Based on current information from experimental and clinical studies there is increasing evidence that anemia is associated with a detrimental tumor oxygenation status. Increasing cHb values are correlated with significantly higher pO2 values and lower hypoxic fractions. Maximum tumor oxygenation in squamous cell carcinomas is observed at normal (gender-specific) cHb values (approximately 14 g/dl in women and approximately 15 g/dl in men). Above this “optimal” Hb range, the oxygenation status tends to worsen again. In anemic patients, tumor oxygenation is compromised due to a decreased O2 transport capacity of the blood. At the upper edge of the Hb scale, a substantial increase in the blood’s viscous resistance to flow in “chaotic” tumor microvessels is thought to be mainly responsible for the observed restriction of O2 supply.
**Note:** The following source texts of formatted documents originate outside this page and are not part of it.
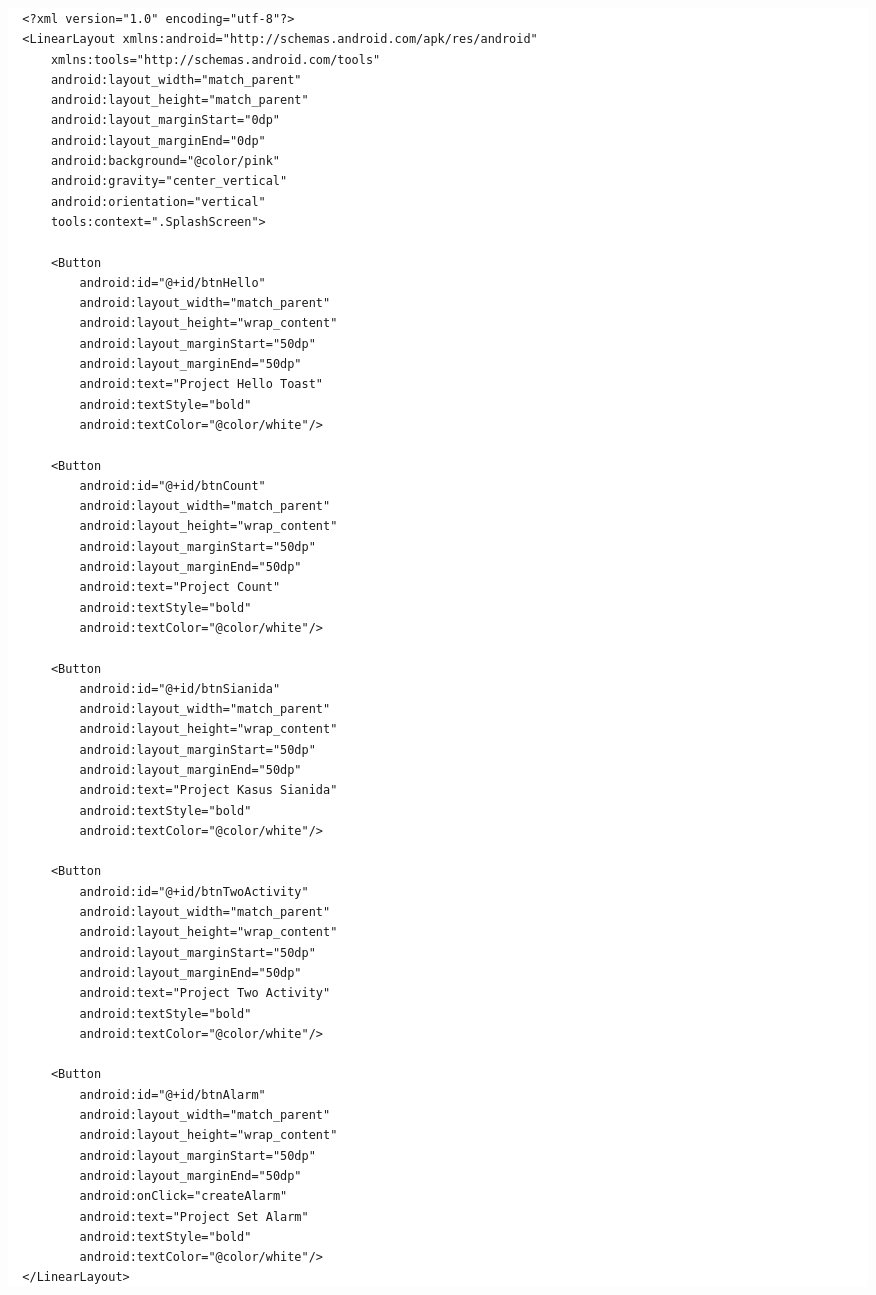       <?xml version="1.0" encoding="utf-8"?>
      <LinearLayout xmlns:android="http://schemas.android.com/apk/res/android"
          xmlns:tools="http://schemas.android.com/tools"
          android:layout_width="match_parent"
          android:layout_height="match_parent"
          android:layout_marginStart="0dp"
          android:layout_marginEnd="0dp"
          android:background="@color/pink"
          android:gravity="center_vertical"
          android:orientation="vertical"
          tools:context=".SplashScreen">
      
          <Button
              android:id="@+id/btnHello"
              android:layout_width="match_parent"
              android:layout_height="wrap_content"
              android:layout_marginStart="50dp"
              android:layout_marginEnd="50dp"
              android:text="Project Hello Toast"
              android:textStyle="bold"
              android:textColor="@color/white"/>
      
          <Button
              android:id="@+id/btnCount"
              android:layout_width="match_parent"
              android:layout_height="wrap_content"
              android:layout_marginStart="50dp"
              android:layout_marginEnd="50dp"
              android:text="Project Count"
              android:textStyle="bold"
              android:textColor="@color/white"/>
      
          <Button
              android:id="@+id/btnSianida"
              android:layout_width="match_parent"
              android:layout_height="wrap_content"
              android:layout_marginStart="50dp"
              android:layout_marginEnd="50dp"
              android:text="Project Kasus Sianida"
              android:textStyle="bold"
              android:textColor="@color/white"/>
      
          <Button
              android:id="@+id/btnTwoActivity"
              android:layout_width="match_parent"
              android:layout_height="wrap_content"
              android:layout_marginStart="50dp"
              android:layout_marginEnd="50dp"
              android:text="Project Two Activity"
              android:textStyle="bold"
              android:textColor="@color/white"/>
      
          <Button
              android:id="@+id/btnAlarm"
              android:layout_width="match_parent"
              android:layout_height="wrap_content"
              android:layout_marginStart="50dp"
              android:layout_marginEnd="50dp"
              android:onClick="createAlarm"
              android:text="Project Set Alarm"
              android:textStyle="bold"
              android:textColor="@color/white"/>
      </LinearLayout>
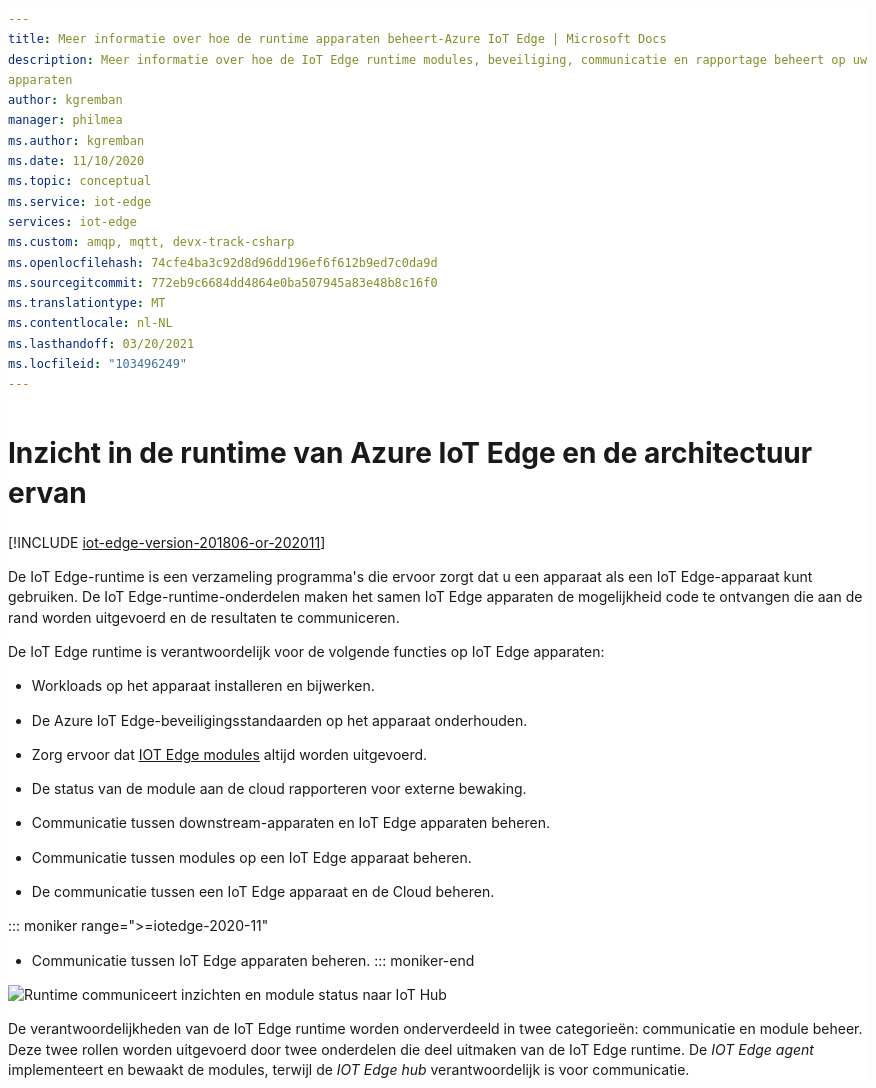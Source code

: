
 ```yaml
---
title: Meer informatie over hoe de runtime apparaten beheert-Azure IoT Edge | Microsoft Docs
description: Meer informatie over hoe de IoT Edge runtime modules, beveiliging, communicatie en rapportage beheert op uw apparaten
author: kgremban
manager: philmea
ms.author: kgremban
ms.date: 11/10/2020
ms.topic: conceptual
ms.service: iot-edge
services: iot-edge
ms.custom: amqp, mqtt, devx-track-csharp
ms.openlocfilehash: 74cfe4ba3c92d8d96dd196ef6f612b9ed7c0da9d
ms.sourcegitcommit: 772eb9c6684dd4864e0ba507945a83e48b8c16f0
ms.translationtype: MT
ms.contentlocale: nl-NL
ms.lasthandoff: 03/20/2021
ms.locfileid: "103496249"
---
```

# <a name="understand-the-azure-iot-edge-runtime-and-its-architecture"></a>Inzicht in de runtime van Azure IoT Edge en de architectuur ervan

[!INCLUDE [iot-edge-version-201806-or-202011](../../includes/iot-edge-version-201806-or-202011.md)]

De IoT Edge-runtime is een verzameling programma's die ervoor zorgt dat u een apparaat als een IoT Edge-apparaat kunt gebruiken. De IoT Edge-runtime-onderdelen maken het samen IoT Edge apparaten de mogelijkheid code te ontvangen die aan de rand worden uitgevoerd en de resultaten te communiceren.

De IoT Edge runtime is verantwoordelijk voor de volgende functies op IoT Edge apparaten:

* Workloads op het apparaat installeren en bijwerken.

* De Azure IoT Edge-beveiligingsstandaarden op het apparaat onderhouden.

* Zorg ervoor dat [IOT Edge modules](iot-edge-modules.md) altijd worden uitgevoerd.

* De status van de module aan de cloud rapporteren voor externe bewaking.

* Communicatie tussen downstream-apparaten en IoT Edge apparaten beheren.

* Communicatie tussen modules op een IoT Edge apparaat beheren.

* De communicatie tussen een IoT Edge apparaat en de Cloud beheren.

::: moniker range=">=iotedge-2020-11"
* Communicatie tussen IoT Edge apparaten beheren.
::: moniker-end

![Runtime communiceert inzichten en module status naar IoT Hub](./media/iot-edge-runtime/Pipeline.png)

De verantwoordelijkheden van de IoT Edge runtime worden onderverdeeld in twee categorieën: communicatie en module beheer. Deze twee rollen worden uitgevoerd door twee onderdelen die deel uitmaken van de IoT Edge runtime. De *IOT Edge agent* implementeert en bewaakt de modules, terwijl de *IOT Edge hub* verantwoordelijk is voor communicatie.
Review of relevant clinical data suggests that a maximum oxygenation status in solid tumors is to be expected in the range 12 g/dl < cHb < 14 g/dl for women and 13 g/dl < cHb < 15 g/dl for men. Considering the “optimal” cHb range with regard to tumor oxygenation, the concept of “the higher, the better” is therefore no longer valid. This finding has potentially far-reaching implications in the clinical setting (e. g., inappropriate erythropoietin treatment of nonanemic tumor patients).